*** Opening ENTRIES SHOWN ***

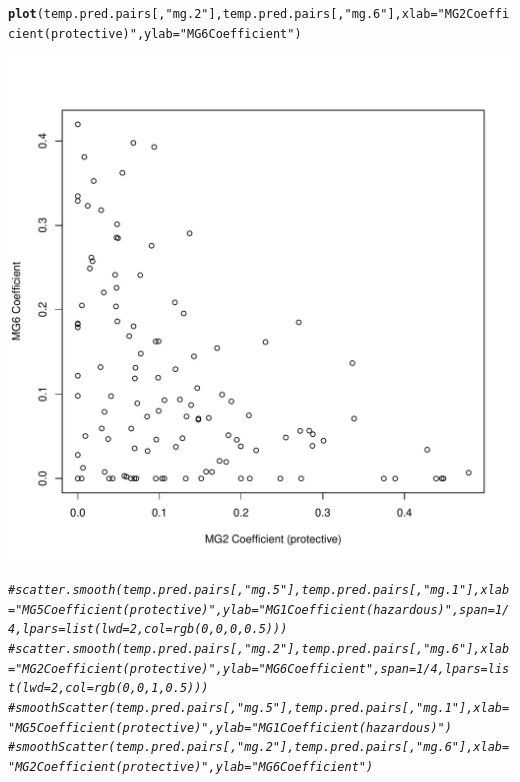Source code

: \documentclass{article}\usepackage[]{graphicx}\usepackage[]{color}
\makeatletter
\def\maxwidth{ %
  \ifdim\Gin@nat@width>\linewidth
    \linewidth
  \else
    \Gin@nat@width
  \fi
}
\newcommand{\hlstr}[1]{\textcolor[rgb]{0.192,0.494,0.8}{#1}}%
\newcommand{\hlcom}[1]{\textcolor[rgb]{0.678,0.584,0.686}{\textit{#1}}}%
\newcommand{\hlstd}[1]{\textcolor[rgb]{0.345,0.345,0.345}{#1}}%
\newcommand{\hlkwc}[1]{\textcolor[rgb]{0.333,0.667,0.333}{#1}}%
\newcommand{\hlkwd}[1]{\textcolor[rgb]{0.737,0.353,0.396}{\textbf{#1}}}%
\newenvironment{kframe}{%
 \def\at@end@of@kframe{}%
 \ifinner\ifhmode%
  \def\at@end@of@kframe{\end{minipage}}%
  \begin{minipage}{\columnwidth}%
 \fi\fi%
 \def\FrameCommand##1{\hskip\@totalleftmargin \hskip-\fboxsep
 \colorbox{shadecolor}{##1}\hskip-\fboxsep
     \hskip-\linewidth \hskip-\@totalleftmargin \hskip\columnwidth}%
 \MakeFramed {\advance\hsize-\width
   \@totalleftmargin\z@ \linewidth\hsize
   \@setminipage}}%
 {\par\unskip\endMakeFramed%
 \at@end@of@kframe}
\newenvironment{knitrout}{}{} %
\makeatother
\begin{document}
\begin{knitrout}
{}


\begin{kframe}\begin{alltt}
\hlkwd{plot}\hlstd{(temp.pred.pairs[,}\hlstr{"mg.2"}\hlstd{], temp.pred.pairs[,}\hlstr{"mg.6"}\hlstd{],} \hlkwc{xlab} \hlstd{=} \hlstr{"MG2 Coefficient (protective)"}\hlstd{,} \hlkwc{ylab} \hlstd{=} \hlstr{"MG6 Coefficient"}\hlstd{)}
\end{alltt}
\end{kframe}

{\centering \includegraphics[width=\maxwidth]{figure/metagene-pairs-9} 

}


\begin{kframe}\begin{alltt}
\hlcom{#scatter.smooth(temp.pred.pairs[,"mg.5"], temp.pred.pairs[,"mg.1"], xlab = "MG5 Coefficient (protective)", ylab = "MG1 Coefficient (hazardous)", span = 1/4, lpars = list(lwd = 2, col = rgb(0, 0, 0, 0.5)))}
\hlcom{#scatter.smooth(temp.pred.pairs[,"mg.2"], temp.pred.pairs[,"mg.6"], xlab = "MG2 Coefficient (protective)", ylab = "MG6 Coefficient", span = 1/4, lpars = list(lwd = 2, col = rgb(0, 0, 1, 0.5)))}
\hlcom{#smoothScatter(temp.pred.pairs[,"mg.5"], temp.pred.pairs[,"mg.1"], xlab = "MG5 Coefficient (protective)", ylab = "MG1 Coefficient (hazardous)")}
\hlcom{#smoothScatter(temp.pred.pairs[,"mg.2"], temp.pred.pairs[,"mg.6"], xlab = "MG2 Coefficient (protective)", ylab = "MG6 Coefficient")}


\end{alltt}
\end{kframe}
\end{knitrout}
\end{document}
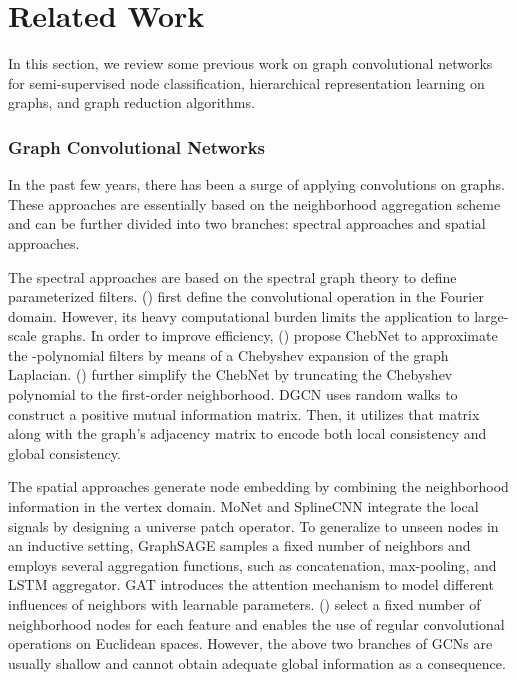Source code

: \documentclass{article}
\begin{document}
 \section{Related Work}

In this section, we review some previous work on graph convolutional networks for semi-supervised node classification, hierarchical representation learning on graphs, and graph reduction algorithms.

\subsubsection{Graph Convolutional Networks}
In the past few years, there has been a surge of applying convolutions on graphs. These approaches are essentially based on the neighborhood aggregation scheme and can be further divided into two branches: spectral approaches and spatial approaches.

The spectral approaches are based on the spectral graph theory to define parameterized filters. \citeauthor{Bruna:2014vg} (\citeyear{Bruna:2014vg}) first define the convolutional operation in the Fourier domain. However, its heavy computational burden limits the application to large-scale graphs. In order to improve efficiency, \citeauthor{NIPS2016_6081} (\citeyear{NIPS2016_6081}) propose ChebNet to approximate the -polynomial filters by means of a Chebyshev expansion of the graph Laplacian. \citeauthor{Kipf:2016tc} (\citeyear{Kipf:2016tc}) further simplify the ChebNet by truncating the Chebyshev polynomial to the first-order neighborhood. DGCN \cite{Zhuang:2018:DGC:3178876.3186116} uses random walks to construct a positive mutual information matrix. Then, it utilizes that matrix along with the graph's adjacency matrix to encode both local consistency and global consistency.

The spatial approaches generate node embedding by combining the neighborhood information in the vertex domain. MoNet \cite{8100059} and SplineCNN \cite{Fey/etal/2018} integrate the local signals by designing a universe patch operator. To generalize to unseen nodes in an inductive setting, GraphSAGE \cite{DBLP:conf/nips/HamiltonYL17} samples a fixed number of neighbors and employs several aggregation functions, such as concatenation, max-pooling, and LSTM aggregator. GAT \cite{Velickovic:2018we} introduces the attention mechanism to model different influences of neighbors with learnable parameters. \citeauthor{Gao:2018:LLG:3219819.3219947} (\citeyear{Gao:2018:LLG:3219819.3219947}) select a fixed number of neighborhood nodes for each feature and enables the use of regular convolutional operations on Euclidean spaces. However, the above two branches of GCNs are usually shallow and cannot obtain adequate global information as a consequence.
\end{document}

*** Closing ENTRIES SHOWN ***

### TASK REQUIREMENTS
A single number is the answer: how many lines in the records above contain the word "newenvironment".

### RESULT BELOW
2